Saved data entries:
==========

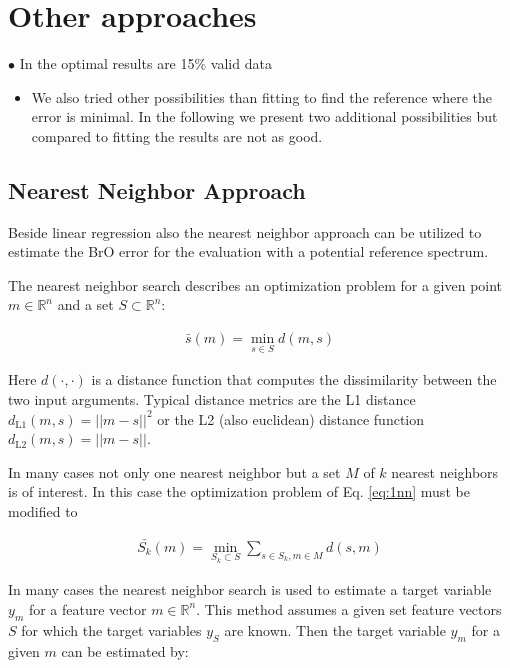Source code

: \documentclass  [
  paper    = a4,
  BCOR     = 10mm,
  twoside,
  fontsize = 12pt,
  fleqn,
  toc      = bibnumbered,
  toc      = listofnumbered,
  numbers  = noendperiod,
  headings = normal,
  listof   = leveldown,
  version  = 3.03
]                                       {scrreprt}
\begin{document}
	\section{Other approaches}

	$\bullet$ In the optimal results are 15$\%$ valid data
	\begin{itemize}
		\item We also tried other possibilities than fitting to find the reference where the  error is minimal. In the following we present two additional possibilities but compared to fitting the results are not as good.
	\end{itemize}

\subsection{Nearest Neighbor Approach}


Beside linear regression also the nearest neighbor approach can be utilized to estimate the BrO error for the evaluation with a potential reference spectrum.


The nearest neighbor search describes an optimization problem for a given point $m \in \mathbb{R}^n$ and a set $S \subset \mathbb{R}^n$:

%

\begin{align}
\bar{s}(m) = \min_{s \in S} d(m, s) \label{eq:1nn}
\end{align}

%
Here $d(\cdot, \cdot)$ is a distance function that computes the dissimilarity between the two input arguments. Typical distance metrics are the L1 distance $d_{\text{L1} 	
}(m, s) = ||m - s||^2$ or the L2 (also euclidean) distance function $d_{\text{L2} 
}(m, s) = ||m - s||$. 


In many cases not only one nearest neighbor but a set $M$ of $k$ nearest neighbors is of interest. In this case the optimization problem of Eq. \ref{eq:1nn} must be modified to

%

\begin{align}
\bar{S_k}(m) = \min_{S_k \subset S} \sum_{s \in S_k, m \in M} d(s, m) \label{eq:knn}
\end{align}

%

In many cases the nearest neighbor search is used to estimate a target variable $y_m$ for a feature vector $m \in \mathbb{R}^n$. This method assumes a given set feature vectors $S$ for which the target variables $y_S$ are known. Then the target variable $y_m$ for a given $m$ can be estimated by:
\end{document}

==========

• EXERCISE DETAILS: Please give the number of lines above that contain "label", without any other words.

• ANSWER BELOW: 2